**Work task**
Look through the data below and return each line where "tightlist" appears.

Plain-text document sources
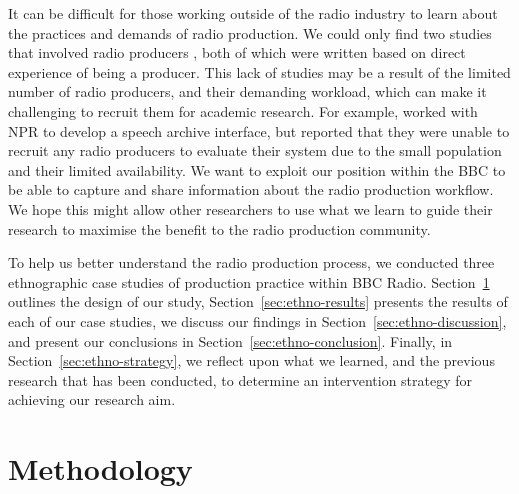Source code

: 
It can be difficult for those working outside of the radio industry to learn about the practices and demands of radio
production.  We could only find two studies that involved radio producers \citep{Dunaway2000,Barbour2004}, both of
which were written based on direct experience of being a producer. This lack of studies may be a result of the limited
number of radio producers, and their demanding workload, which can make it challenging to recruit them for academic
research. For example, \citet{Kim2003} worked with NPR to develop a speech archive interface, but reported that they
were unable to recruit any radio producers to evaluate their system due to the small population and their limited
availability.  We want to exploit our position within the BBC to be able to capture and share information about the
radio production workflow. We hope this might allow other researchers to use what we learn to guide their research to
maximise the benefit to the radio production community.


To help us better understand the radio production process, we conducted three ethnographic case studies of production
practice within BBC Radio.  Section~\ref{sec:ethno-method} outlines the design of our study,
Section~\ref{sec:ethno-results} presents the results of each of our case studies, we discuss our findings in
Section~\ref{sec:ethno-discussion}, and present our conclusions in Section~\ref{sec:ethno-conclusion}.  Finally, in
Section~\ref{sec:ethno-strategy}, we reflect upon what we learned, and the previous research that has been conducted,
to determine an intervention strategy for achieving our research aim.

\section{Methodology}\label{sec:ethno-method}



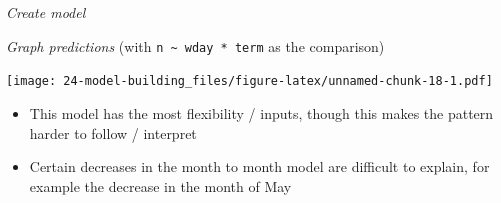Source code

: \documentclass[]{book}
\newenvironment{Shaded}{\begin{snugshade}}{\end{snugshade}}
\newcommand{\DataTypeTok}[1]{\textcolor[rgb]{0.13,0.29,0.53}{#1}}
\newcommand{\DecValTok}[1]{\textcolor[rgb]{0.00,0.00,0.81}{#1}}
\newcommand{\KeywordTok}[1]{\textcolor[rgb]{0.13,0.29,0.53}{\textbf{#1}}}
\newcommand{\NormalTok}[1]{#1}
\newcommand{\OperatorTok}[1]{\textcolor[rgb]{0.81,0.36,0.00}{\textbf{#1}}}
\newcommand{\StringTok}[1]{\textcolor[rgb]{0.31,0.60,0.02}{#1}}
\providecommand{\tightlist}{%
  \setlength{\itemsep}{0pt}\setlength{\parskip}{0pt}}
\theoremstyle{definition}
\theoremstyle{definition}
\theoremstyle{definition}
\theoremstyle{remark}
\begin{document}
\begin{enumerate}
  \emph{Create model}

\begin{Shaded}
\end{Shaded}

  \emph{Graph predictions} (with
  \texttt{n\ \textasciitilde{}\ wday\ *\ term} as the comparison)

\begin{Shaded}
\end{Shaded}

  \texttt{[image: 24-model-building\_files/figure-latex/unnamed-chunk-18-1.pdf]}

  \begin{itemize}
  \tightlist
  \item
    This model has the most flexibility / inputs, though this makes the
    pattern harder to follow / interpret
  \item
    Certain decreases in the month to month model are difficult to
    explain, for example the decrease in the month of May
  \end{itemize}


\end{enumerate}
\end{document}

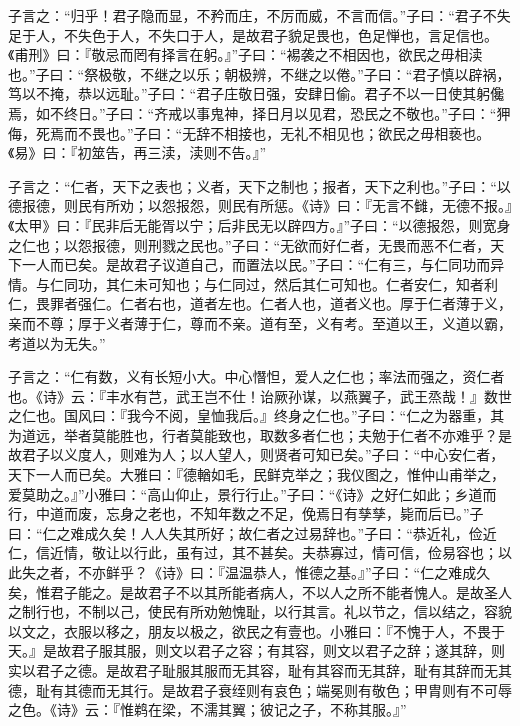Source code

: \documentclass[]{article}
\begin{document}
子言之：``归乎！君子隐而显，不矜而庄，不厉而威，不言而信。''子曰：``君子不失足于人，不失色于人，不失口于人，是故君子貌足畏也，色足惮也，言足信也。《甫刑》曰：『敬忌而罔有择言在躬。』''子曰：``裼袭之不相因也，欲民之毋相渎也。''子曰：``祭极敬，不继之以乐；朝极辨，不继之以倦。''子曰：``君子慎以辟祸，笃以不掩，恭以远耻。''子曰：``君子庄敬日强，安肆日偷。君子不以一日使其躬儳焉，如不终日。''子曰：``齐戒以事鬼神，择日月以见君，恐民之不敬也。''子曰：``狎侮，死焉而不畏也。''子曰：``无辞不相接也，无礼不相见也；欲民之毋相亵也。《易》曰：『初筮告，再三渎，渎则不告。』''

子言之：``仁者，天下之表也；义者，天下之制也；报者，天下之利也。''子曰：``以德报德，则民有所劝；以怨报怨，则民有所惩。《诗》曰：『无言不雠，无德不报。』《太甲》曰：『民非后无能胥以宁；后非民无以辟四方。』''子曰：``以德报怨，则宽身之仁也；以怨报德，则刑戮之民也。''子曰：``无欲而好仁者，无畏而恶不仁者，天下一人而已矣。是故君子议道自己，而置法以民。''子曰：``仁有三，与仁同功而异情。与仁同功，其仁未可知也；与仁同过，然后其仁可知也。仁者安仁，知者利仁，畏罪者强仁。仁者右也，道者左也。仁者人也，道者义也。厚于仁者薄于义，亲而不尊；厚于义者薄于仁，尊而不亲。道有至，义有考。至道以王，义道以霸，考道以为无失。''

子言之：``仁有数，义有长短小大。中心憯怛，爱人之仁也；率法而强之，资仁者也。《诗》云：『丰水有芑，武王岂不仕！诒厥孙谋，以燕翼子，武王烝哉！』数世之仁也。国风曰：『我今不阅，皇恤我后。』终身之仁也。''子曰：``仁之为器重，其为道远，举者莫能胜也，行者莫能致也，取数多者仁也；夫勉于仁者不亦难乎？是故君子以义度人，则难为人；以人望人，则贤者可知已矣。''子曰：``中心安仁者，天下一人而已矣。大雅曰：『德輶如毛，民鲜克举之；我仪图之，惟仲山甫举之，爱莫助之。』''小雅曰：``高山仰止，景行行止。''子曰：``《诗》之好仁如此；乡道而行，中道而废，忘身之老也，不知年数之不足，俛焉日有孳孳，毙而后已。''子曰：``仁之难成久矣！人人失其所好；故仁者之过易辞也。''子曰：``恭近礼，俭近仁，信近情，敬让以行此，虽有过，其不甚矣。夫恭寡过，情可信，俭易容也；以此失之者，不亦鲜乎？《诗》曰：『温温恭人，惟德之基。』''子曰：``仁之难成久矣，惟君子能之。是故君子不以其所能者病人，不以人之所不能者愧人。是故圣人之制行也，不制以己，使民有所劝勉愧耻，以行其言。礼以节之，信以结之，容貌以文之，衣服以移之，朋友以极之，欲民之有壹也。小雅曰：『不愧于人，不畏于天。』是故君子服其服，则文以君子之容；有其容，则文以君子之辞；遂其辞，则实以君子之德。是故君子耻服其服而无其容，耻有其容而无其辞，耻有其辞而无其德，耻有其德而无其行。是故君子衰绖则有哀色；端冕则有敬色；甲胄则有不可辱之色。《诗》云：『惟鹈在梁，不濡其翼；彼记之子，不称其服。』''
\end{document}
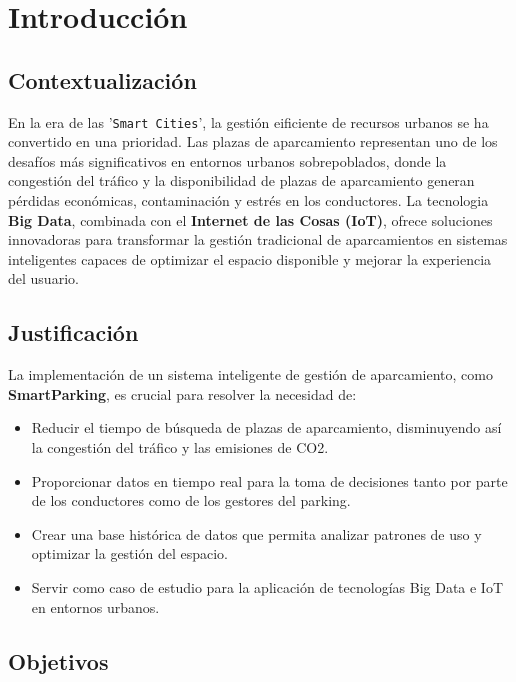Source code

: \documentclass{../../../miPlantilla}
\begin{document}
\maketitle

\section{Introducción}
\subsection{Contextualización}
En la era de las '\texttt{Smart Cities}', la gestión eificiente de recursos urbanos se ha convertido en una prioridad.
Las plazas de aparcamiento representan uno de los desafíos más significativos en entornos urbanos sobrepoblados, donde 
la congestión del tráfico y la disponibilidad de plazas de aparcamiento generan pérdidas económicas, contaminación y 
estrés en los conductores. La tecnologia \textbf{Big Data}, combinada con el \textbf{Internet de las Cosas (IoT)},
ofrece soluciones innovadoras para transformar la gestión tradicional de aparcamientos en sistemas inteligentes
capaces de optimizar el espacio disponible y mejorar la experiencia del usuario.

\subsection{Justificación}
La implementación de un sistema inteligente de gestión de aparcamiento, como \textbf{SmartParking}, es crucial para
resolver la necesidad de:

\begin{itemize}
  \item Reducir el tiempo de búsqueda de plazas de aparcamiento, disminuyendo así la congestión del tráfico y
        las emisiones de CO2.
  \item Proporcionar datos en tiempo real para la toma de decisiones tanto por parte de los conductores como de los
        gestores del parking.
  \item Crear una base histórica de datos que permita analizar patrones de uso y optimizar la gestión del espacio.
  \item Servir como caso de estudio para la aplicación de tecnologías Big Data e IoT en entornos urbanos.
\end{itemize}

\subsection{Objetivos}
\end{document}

**Your solution**
\providecommand{\tightlist}{%
  \tightlist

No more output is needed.